_WORK INSTRUCTIONS_. Using the listing below, print exactly everything from the line with "The $\ln(S_t /K)$" down to the line with "ITM at expiry.", both included, and nothing more.

_EXCERPTED DATA_.
__________
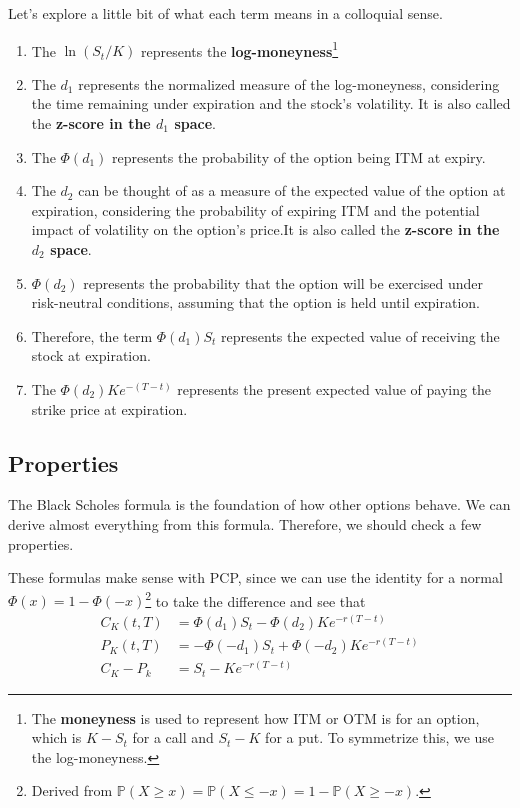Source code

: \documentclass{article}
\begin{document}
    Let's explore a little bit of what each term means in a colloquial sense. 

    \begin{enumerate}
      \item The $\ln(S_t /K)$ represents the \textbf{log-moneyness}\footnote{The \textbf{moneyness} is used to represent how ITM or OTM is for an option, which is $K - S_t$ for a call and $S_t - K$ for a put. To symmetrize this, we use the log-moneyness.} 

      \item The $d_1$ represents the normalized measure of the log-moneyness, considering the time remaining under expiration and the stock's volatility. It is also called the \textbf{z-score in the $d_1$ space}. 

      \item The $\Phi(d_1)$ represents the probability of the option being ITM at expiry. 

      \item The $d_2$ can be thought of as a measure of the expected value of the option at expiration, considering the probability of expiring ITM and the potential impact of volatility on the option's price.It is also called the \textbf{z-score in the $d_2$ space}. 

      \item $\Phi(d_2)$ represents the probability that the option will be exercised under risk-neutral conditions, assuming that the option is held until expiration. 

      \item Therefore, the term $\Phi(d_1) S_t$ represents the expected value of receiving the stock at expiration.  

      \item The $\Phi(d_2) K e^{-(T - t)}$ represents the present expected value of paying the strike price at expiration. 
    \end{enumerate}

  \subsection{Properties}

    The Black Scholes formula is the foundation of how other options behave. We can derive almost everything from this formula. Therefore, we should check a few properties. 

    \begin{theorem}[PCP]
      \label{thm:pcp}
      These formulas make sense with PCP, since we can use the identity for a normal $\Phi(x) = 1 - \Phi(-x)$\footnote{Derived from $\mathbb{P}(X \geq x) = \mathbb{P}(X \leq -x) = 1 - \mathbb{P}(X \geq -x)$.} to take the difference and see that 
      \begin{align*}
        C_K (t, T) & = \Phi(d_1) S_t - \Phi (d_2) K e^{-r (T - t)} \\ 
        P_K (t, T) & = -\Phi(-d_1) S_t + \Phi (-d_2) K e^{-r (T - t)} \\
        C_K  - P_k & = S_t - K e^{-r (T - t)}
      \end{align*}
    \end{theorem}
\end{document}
__________
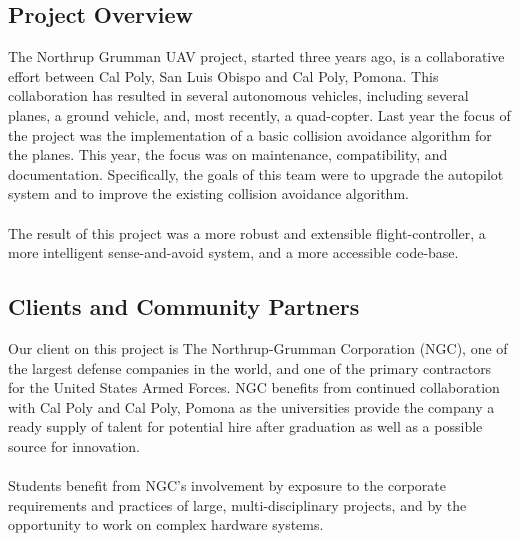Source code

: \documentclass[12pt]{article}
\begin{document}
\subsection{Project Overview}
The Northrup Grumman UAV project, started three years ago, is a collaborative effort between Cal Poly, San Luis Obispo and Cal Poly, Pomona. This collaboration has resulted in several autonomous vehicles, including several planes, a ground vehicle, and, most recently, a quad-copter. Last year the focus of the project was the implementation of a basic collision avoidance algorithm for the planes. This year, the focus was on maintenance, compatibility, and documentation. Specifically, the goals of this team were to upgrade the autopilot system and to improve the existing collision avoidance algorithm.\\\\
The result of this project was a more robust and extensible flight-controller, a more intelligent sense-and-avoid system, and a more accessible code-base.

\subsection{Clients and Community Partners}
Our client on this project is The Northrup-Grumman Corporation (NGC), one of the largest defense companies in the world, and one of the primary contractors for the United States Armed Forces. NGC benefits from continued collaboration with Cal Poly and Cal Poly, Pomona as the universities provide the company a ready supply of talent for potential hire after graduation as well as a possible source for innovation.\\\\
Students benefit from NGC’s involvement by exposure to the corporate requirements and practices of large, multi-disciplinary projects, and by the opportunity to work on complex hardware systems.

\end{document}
__________
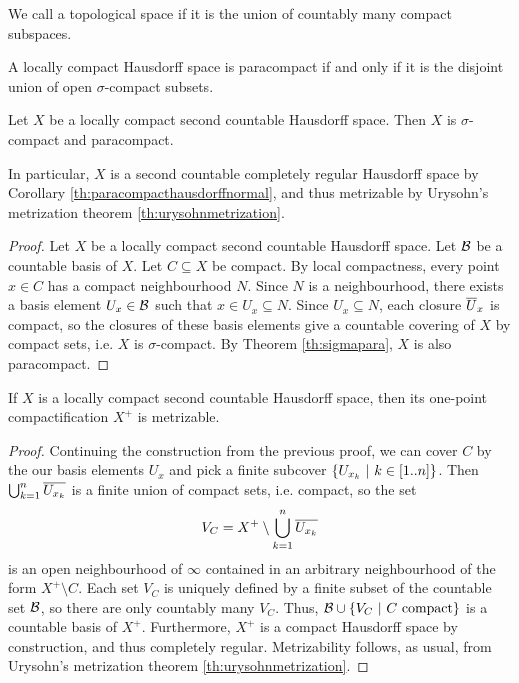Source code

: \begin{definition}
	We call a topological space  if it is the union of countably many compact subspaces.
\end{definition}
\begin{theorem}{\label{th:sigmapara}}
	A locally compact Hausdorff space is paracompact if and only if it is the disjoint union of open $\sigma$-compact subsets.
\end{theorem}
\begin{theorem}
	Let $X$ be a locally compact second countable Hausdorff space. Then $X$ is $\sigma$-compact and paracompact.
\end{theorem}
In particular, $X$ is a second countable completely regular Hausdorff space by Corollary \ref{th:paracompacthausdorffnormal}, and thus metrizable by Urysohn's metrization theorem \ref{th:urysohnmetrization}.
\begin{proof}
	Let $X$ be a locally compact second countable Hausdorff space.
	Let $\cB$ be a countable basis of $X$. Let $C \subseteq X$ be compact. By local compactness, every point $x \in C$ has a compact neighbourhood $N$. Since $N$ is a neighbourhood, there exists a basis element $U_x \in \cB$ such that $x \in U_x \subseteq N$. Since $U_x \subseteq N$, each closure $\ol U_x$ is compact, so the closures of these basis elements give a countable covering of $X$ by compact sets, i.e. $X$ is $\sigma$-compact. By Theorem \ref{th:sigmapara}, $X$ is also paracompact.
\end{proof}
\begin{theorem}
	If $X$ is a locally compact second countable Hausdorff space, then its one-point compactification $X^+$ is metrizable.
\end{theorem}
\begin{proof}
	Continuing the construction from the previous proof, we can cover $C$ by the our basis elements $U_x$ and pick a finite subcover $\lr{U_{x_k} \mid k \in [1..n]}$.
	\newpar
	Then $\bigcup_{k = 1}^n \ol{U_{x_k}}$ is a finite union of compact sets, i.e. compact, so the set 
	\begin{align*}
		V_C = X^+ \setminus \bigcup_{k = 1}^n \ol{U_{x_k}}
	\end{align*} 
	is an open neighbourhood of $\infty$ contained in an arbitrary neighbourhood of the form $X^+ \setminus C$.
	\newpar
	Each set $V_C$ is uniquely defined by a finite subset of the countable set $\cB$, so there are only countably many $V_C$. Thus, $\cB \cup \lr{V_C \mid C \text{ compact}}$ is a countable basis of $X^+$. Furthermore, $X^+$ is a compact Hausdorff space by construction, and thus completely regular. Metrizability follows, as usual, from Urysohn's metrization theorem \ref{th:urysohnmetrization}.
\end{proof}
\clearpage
__________
_EXERCISE RESULT_.
      \item The $\ln(S_t /K)$ represents the \textbf{log-moneyness}\footnote{The \textbf{moneyness} is used to represent how ITM or OTM is for an option, which is $K - S_t$ for a call and $S_t - K$ for a put. To symmetrize this, we use the log-moneyness.} 

      \item The $d_1$ represents the normalized measure of the log-moneyness, considering the time remaining under expiration and the stock's volatility. It is also called the \textbf{z-score in the $d_1$ space}. 

      \item The $\Phi(d_1)$ represents the probability of the option being ITM at expiry. 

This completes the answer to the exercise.